**Problem:** Please look for the string "type" below and report every line in which it occurs.
*** Data to process ***
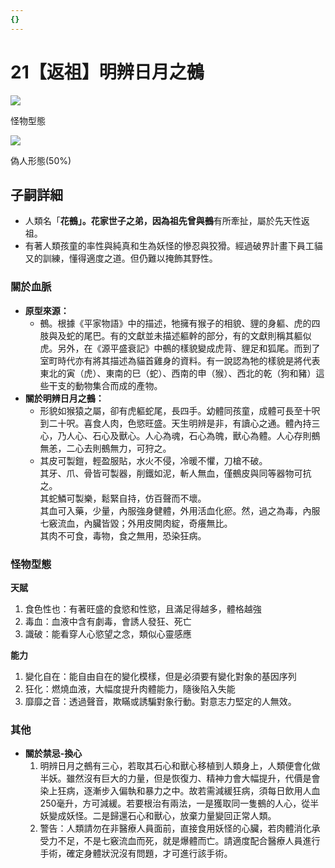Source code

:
 ```yaml
---
{}
---
```

# 21【返祖】**明辨日月之鵺**

[![](https://i.pinimg.com/564x/96/0a/45/960a45096930705e7851b3217e75e60d.jpg)](https://i.pinimg.com/564x/96/0a/45/960a45096930705e7851b3217e75e60d.jpg)

怪物型態

[![](https://i.pinimg.com/564x/32/03/3d/32033df1f8a9c66c3debb55f89aa39fa.jpg)](https://i.pinimg.com/564x/32/03/3d/32033df1f8a9c66c3debb55f89aa39fa.jpg)

偽人形態(50%)

## 子嗣詳細

- 人類名「**花鵺」。**花家世子之弟，因為祖先曾與**鵺**有所牽扯，屬於先天性返祖。
- 有著人類孩童的率性與純真和生為妖怪的慘忍與狡猾。經過破界計畫下員工貓又的訓練，懂得適度之道。但仍難以掩飾其野性。

### 關於血脈

- **原型來源：**
    - 鵺。根據《平家物語》中的描述，牠擁有猴子的相貌、貍的身軀、虎的四肢與及蛇的尾巴。有的文獻並未描述軀幹的部分，有的文獻則稱其軀似虎。另外，在《源平盛衰記》中鵺的樣貌變成虎背、貍足和狐尾。而到了室町時代亦有將其描述為貓首雞身的資料。有一說認為牠的樣貌是將代表東北的寅（虎）、東南的巳（蛇）、西南的申（猴）、西北的乾（狗和豬）這些干支的動物集合而成的產物。
- **關於明辨日月之鵺：**
    - 形貌如猴猿之屬，卻有虎軀蛇尾，長四手。幼體同孩童，成體可長至十呎到二十呎。喜食人肉，色慾旺盛。天生明辨是非，有讀心之通。體內持三心，乃人心、石心及獸心。人心為魂，石心為魄，獸心為體。人心存則鵺無恙，二心去則鵺無力，可狩之。
    - 其皮可製鎧，輕盈服貼，水火不侵，冷暖不懼，刀槍不破。  
        其牙、爪、骨皆可製器，削鐵如泥，斬人無血，僅鵺皮與同等器物可抗之。  
        其蛇鱗可製樂，鬆緊自持，仿百聲而不壞。  
        其血可入藥，少量，內服強身健體，外用活血化瘀。然，過之為毒，內服七竅流血，內臟皆毀；外用皮開肉綻，奇癢無比。  
        其肉不可食，毒物，食之無用，恐染狂病。  
        

### **怪物型態**

**天賦**

1. 食色性也：有著旺盛的食慾和性慾，且滿足得越多，體格越強
2. 毒血：血液中含有劇毒，會誘人發狂、死亡
3. 識破：能看穿人心慾望之念，類似心靈感應

**能力**

1. 變化自在：能自由自在的變化模樣，但是必須要有變化對象的基因序列
2. 狂化：燃燒血液，大幅度提升肉體能力，隨後陷入失能
3. 靡靡之音：透過聲音，欺瞞或誘騙對象行動。對意志力堅定的人無效。

### **其他**

- **關於禁忌-換心**
    1. 明辨日月之鵺有三心，若取其石心和獸心移植到人類身上，人類便會化做半妖。雖然沒有巨大的力量，但是恢復力、精神力會大幅提升，代價是會染上狂病，逐漸步入偏執和暴力之中。故若需減緩狂病，須每日飲用人血250毫升，方可減緩。若要根治有兩法，一是獲取同一隻鵺的人心，從半妖變成妖怪。二是歸還石心和獸心，放棄力量變回正常人類。
    2. 警告：人類請勿在非醫療人員面前，直接食用妖怪的心臟，若肉體消化承受力不足，不是七竅流血而死，就是爆體而亡。請適度配合醫療人員進行手術，確定身體狀況沒有問題，才可進行該手術。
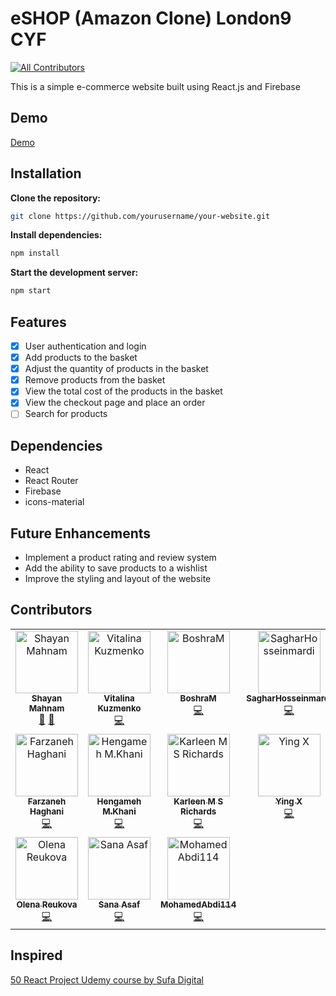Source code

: # eSHOP (Amazon Clone) London9 CYF
<!-- ALL-CONTRIBUTORS-BADGE:START - Do not remove or modify this section -->
[![All Contributors](https://img.shields.io/badge/all_contributors-17-orange.svg?style=flat-square)](#contributors-)
<!-- ALL-CONTRIBUTORS-BADGE:END -->
This is a simple e-commerce website built using React.js and Firebase

## Demo
<a href="https://london9-amazon-clone-50-react-project.netlify.app/">Demo</a>


## Installation
**Clone the repository:**
```bash
git clone https://github.com/yourusername/your-website.git
```
**Install dependencies:**
```bash
npm install
```
**Start the development server:**
```bash
npm start
```

## Features
- [x] User authentication and login
- [x] Add products to the basket
- [x] Adjust the quantity of products in the basket
- [x] Remove products from the basket
- [x] View the total cost of the products in the basket
- [x] View the checkout page and place an order
- [ ] Search for products

## Dependencies
- React
- React Router
- Firebase
- icons-material

## Future Enhancements
- Implement a product rating and review system
- Add the ability to save products to a wishlist
- Improve the styling and layout of the website


## Contributors
<!-- ALL-CONTRIBUTORS-LIST:START - Do not remove or modify this section -->
<!-- prettier-ignore-start -->
<!-- markdownlint-disable -->
<table>
  <tbody>
    <tr>
      <td align="center" valign="top" width="14.28%"><a href="https://shayanmahnam.netlify.app"><img src="https://avatars.githubusercontent.com/u/95313895?v=4?s=100" width="100px;" alt="Shayan Mahnam"/><br /><sub><b>Shayan Mahnam</b></sub></a><br /><a href="#design-ShayanMahnam" title="Design">🎨</a> <a href="#projectManagement-ShayanMahnam" title="Project Management">📆</a></td>
      <td align="center" valign="top" width="14.28%"><a href="https://vitalina-kuzmenko-portfolio.netlify.app"><img src="https://avatars.githubusercontent.com/u/91835307?v=4?s=100" width="100px;" alt="Vitalina Kuzmenko"/><br /><sub><b>Vitalina Kuzmenko</b></sub></a><br /><a href="https://github.com/ShayanMahnam/team-amazon-clone/commits?author=VitalinaKuzmenko" title="Code">💻</a></td>
      <td align="center" valign="top" width="14.28%"><a href="https://github.com/BoshraM"><img src="https://avatars.githubusercontent.com/u/113248018?v=4?s=100" width="100px;" alt="BoshraM"/><br /><sub><b>BoshraM</b></sub></a><br /><a href="https://github.com/ShayanMahnam/team-amazon-clone/commits?author=BoshraM" title="Code">💻</a></td>
      <td align="center" valign="top" width="14.28%"><a href="https://github.com/SagharHosseinmardi"><img src="https://avatars.githubusercontent.com/u/108956395?v=4?s=100" width="100px;" alt="SagharHosseinmardi"/><br /><sub><b>SagharHosseinmardi</b></sub></a><br /><a href="https://github.com/ShayanMahnam/team-amazon-clone/commits?author=SagharHosseinmardi" title="Code">💻</a></td>
      <td align="center" valign="top" width="14.28%"><a href="https://github.com/Bahare09"><img src="https://avatars.githubusercontent.com/u/108987748?v=4?s=100" width="100px;" alt="Bahare"/><br /><sub><b>Bahare</b></sub></a><br /><a href="https://github.com/ShayanMahnam/team-amazon-clone/commits?author=Bahare09" title="Code">💻</a></td>
      <td align="center" valign="top" width="14.28%"><a href="https://github.com/elahemortazavi"><img src="https://avatars.githubusercontent.com/u/106202329?v=4?s=100" width="100px;" alt="elahemortazavi"/><br /><sub><b>elahemortazavi</b></sub></a><br /><a href="https://github.com/ShayanMahnam/team-amazon-clone/commits?author=elahemortazavi" title="Code">💻</a></td>
      <td align="center" valign="top" width="14.28%"><a href="https://github.com/Farnooshmo"><img src="https://avatars.githubusercontent.com/u/91014204?v=4?s=100" width="100px;" alt="Farnoosh Moayeri"/><br /><sub><b>Farnoosh Moayeri</b></sub></a><br /><a href="https://github.com/ShayanMahnam/team-amazon-clone/commits?author=Farnooshmo" title="Code">💻</a></td>
    </tr>
    <tr>
      <td align="center" valign="top" width="14.28%"><a href="https://github.com/farzaneh-haghani"><img src="https://avatars.githubusercontent.com/u/68525882?v=4?s=100" width="100px;" alt="Farzaneh Haghani"/><br /><sub><b>Farzaneh Haghani</b></sub></a><br /><a href="https://github.com/ShayanMahnam/team-amazon-clone/commits?author=farzaneh-haghani" title="Code">💻</a></td>
      <td align="center" valign="top" width="14.28%"><a href="https://github.com/HeniMKH"><img src="https://avatars.githubusercontent.com/u/108895187?v=4?s=100" width="100px;" alt="Hengameh M.Khani"/><br /><sub><b>Hengameh M.Khani</b></sub></a><br /><a href="https://github.com/ShayanMahnam/team-amazon-clone/commits?author=HeniMKH" title="Code">💻</a></td>
      <td align="center" valign="top" width="14.28%"><a href="https://github.com/karleenmsrichards"><img src="https://avatars.githubusercontent.com/u/108957290?v=4?s=100" width="100px;" alt="Karleen M S Richards"/><br /><sub><b>Karleen M S Richards</b></sub></a><br /><a href="https://github.com/ShayanMahnam/team-amazon-clone/commits?author=karleenmsrichards" title="Code">💻</a></td>
      <td align="center" valign="top" width="14.28%"><a href="https://github.com/LexiisYing"><img src="https://avatars.githubusercontent.com/u/105919943?v=4?s=100" width="100px;" alt="Ying X"/><br /><sub><b>Ying X</b></sub></a><br /><a href="https://github.com/ShayanMahnam/team-amazon-clone/commits?author=LexiisYing" title="Code">💻</a></td>
      <td align="center" valign="top" width="14.28%"><a href="https://github.com/LorenaCapraru"><img src="https://avatars.githubusercontent.com/u/108892538?v=4?s=100" width="100px;" alt="Lorena Capraru"/><br /><sub><b>Lorena Capraru</b></sub></a><br /><a href="https://github.com/ShayanMahnam/team-amazon-clone/commits?author=LorenaCapraru" title="Code">💻</a></td>
      <td align="center" valign="top" width="14.28%"><a href="https://github.com/MariAzhdari"><img src="https://avatars.githubusercontent.com/u/80781901?v=4?s=100" width="100px;" alt="Mari Azh"/><br /><sub><b>Mari Azh</b></sub></a><br /><a href="https://github.com/ShayanMahnam/team-amazon-clone/commits?author=MariAzhdari" title="Code">💻</a></td>
      <td align="center" valign="top" width="14.28%"><a href="https://github.com/Zobeir-Rigi"><img src="https://avatars.githubusercontent.com/u/108760076?v=4?s=100" width="100px;" alt="Zobeir"/><br /><sub><b>Zobeir</b></sub></a><br /><a href="https://github.com/ShayanMahnam/team-amazon-clone/commits?author=Zobeir-Rigi" title="Code">💻</a></td>
    </tr>
    <tr>
      <td align="center" valign="top" width="14.28%"><a href="https://github.com/OlenaReukova"><img src="https://avatars.githubusercontent.com/u/34659641?v=4?s=100" width="100px;" alt="Olena Reukova"/><br /><sub><b>Olena Reukova</b></sub></a><br /><a href="https://github.com/ShayanMahnam/team-amazon-clone/commits?author=OlenaReukova" title="Code">💻</a></td>
      <td align="center" valign="top" width="14.28%"><a href="https://github.com/SanaAsaf"><img src="https://avatars.githubusercontent.com/u/85436780?v=4?s=100" width="100px;" alt="Sana Asaf"/><br /><sub><b>Sana Asaf</b></sub></a><br /><a href="https://github.com/ShayanMahnam/team-amazon-clone/commits?author=SanaAsaf" title="Code">💻</a></td>
      <td align="center" valign="top" width="14.28%"><a href="https://github.com/MohamedAbdi114"><img src="https://avatars.githubusercontent.com/u/108987770?v=4?s=100" width="100px;" alt="MohamedAbdi114"/><br /><sub><b>MohamedAbdi114</b></sub></a><br /><a href="https://github.com/ShayanMahnam/team-amazon-clone/commits?author=MohamedAbdi114" title="Code">💻</a></td>
    </tr>
  </tbody>
</table>

<!-- markdownlint-restore -->
<!-- prettier-ignore-end -->

<!-- ALL-CONTRIBUTORS-LIST:END -->
<!-- markdownlint-disable -->

<!-- markdownlint-restore -->
<!-- prettier-ignore-end -->

<!-- ALL-CONTRIBUTORS-LIST:END -->
## Inspired 
<a href="https://www.udemy.com/user/sufa-digital/">50 React Project Udemy course by Sufa Digital</a>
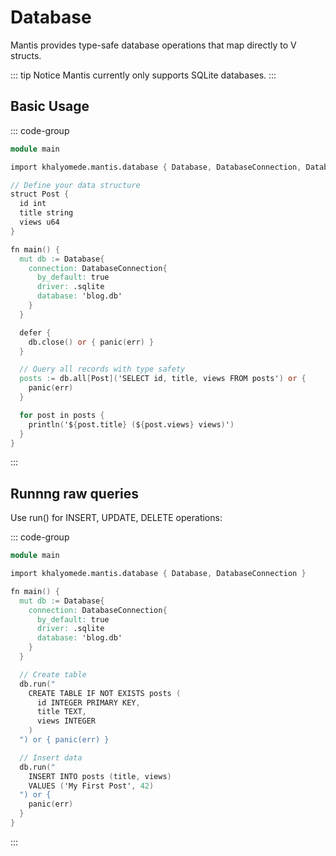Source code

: # Database

Mantis provides type-safe database operations that map directly to V structs.

::: tip Notice
Mantis currently only supports SQLite databases.
:::

## Basic Usage

::: code-group

```v [main.v]
module main

import khalyomede.mantis.database { Database, DatabaseConnection, DatabaseDriver }

// Define your data structure
struct Post {
  id int
  title string
  views u64
}

fn main() {
  mut db := Database{
    connection: DatabaseConnection{
      by_default: true
      driver: .sqlite
      database: 'blog.db'
    }
  }

  defer {
    db.close() or { panic(err) }
  }

  // Query all records with type safety
  posts := db.all[Post]('SELECT id, title, views FROM posts') or {
    panic(err)
  }

  for post in posts {
    println('${post.title} (${post.views} views)')
  }
}
```

:::

## Runnng raw queries

Use run() for INSERT, UPDATE, DELETE operations:

::: code-group

```v [main.v]
module main

import khalyomede.mantis.database { Database, DatabaseConnection }

fn main() {
  mut db := Database{
    connection: DatabaseConnection{
      by_default: true
      driver: .sqlite
      database: 'blog.db'
    }
  }

  // Create table
  db.run("
    CREATE TABLE IF NOT EXISTS posts (
      id INTEGER PRIMARY KEY,
      title TEXT,
      views INTEGER
    )
  ") or { panic(err) }

  // Insert data
  db.run("
    INSERT INTO posts (title, views)
    VALUES ('My First Post', 42)
  ") or {
    panic(err)
  }
}
```

:::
*** End of Data to process ***
**Output of the task:**
Mantis provides type-safe database operations that map directly to V structs.
  // Query all records with type safety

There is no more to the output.